____ Data for analysis

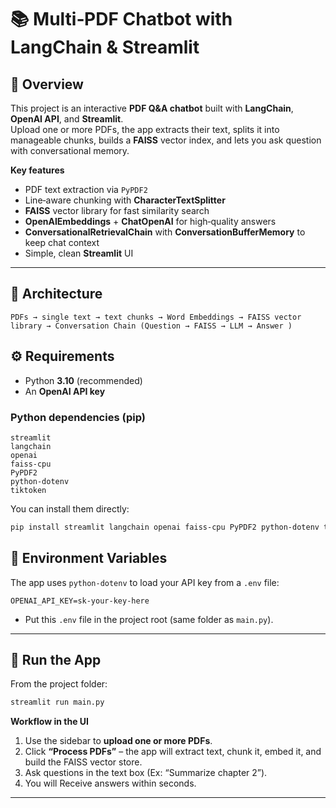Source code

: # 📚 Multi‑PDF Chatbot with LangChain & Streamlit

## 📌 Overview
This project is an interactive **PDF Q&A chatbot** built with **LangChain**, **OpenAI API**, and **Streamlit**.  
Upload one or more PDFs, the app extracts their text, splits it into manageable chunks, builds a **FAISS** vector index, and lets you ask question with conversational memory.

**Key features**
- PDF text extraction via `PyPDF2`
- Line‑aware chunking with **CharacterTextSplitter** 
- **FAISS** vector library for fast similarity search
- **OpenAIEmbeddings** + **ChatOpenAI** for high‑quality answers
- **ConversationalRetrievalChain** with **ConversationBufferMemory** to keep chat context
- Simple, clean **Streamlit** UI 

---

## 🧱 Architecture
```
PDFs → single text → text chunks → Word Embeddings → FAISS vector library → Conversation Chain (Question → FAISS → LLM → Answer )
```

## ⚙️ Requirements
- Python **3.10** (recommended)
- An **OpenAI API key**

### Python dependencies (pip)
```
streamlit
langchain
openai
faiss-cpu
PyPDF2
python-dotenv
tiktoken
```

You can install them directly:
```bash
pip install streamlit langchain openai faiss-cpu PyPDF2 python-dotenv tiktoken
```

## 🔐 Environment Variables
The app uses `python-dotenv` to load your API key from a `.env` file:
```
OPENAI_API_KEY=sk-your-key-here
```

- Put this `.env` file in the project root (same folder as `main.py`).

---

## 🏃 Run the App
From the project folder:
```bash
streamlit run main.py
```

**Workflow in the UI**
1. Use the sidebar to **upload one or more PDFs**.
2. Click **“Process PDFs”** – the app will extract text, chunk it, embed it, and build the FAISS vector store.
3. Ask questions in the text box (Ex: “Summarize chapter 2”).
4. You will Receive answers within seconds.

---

________

#### [Aim of the task]
Write out every entry above exactly as it stands, minus the pictures.

#### [Your solution]
Source code

: # 📚 Multi‑PDF Chatbot with LangChain & Streamlit

## 📌 Overview
This project is an interactive **PDF Q&A chatbot** built with **LangChain**, **OpenAI API**, and **Streamlit**.  
Upload one or more PDFs, the app extracts their text, splits it into manageable chunks, builds a **FAISS** vector index, and lets you ask question with conversational memory.

**Key features**
- PDF text extraction via `PyPDF2`
- Line‑aware chunking with **CharacterTextSplitter** 
- **FAISS** vector library for fast similarity search
- **OpenAIEmbeddings** + **ChatOpenAI** for high‑quality answers
- **ConversationalRetrievalChain** with **ConversationBufferMemory** to keep chat context
- Simple, clean **Streamlit** UI 

---

## 🧱 Architecture
```
PDFs → single text → text chunks → Word Embeddings → FAISS vector library → Conversation Chain (Question → FAISS → LLM → Answer )
```

## ⚙️ Requirements
- Python **3.10** (recommended)
- An **OpenAI API key**

### Python dependencies (pip)
```
streamlit
langchain
openai
faiss-cpu
PyPDF2
python-dotenv
tiktoken
```

You can install them directly:
```bash
pip install streamlit langchain openai faiss-cpu PyPDF2 python-dotenv tiktoken
```

## 🔐 Environment Variables
The app uses `python-dotenv` to load your API key from a `.env` file:
```
OPENAI_API_KEY=sk-your-key-here
```

- Put this `.env` file in the project root (same folder as `main.py`).

---

## 🏃 Run the App
From the project folder:
```bash
streamlit run main.py
```

**Workflow in the UI**
1. Use the sidebar to **upload one or more PDFs**.
2. Click **“Process PDFs”** – the app will extract text, chunk it, embed it, and build the FAISS vector store.
3. Ask questions in the text box (Ex: “Summarize chapter 2”).
4. You will Receive answers within seconds.

---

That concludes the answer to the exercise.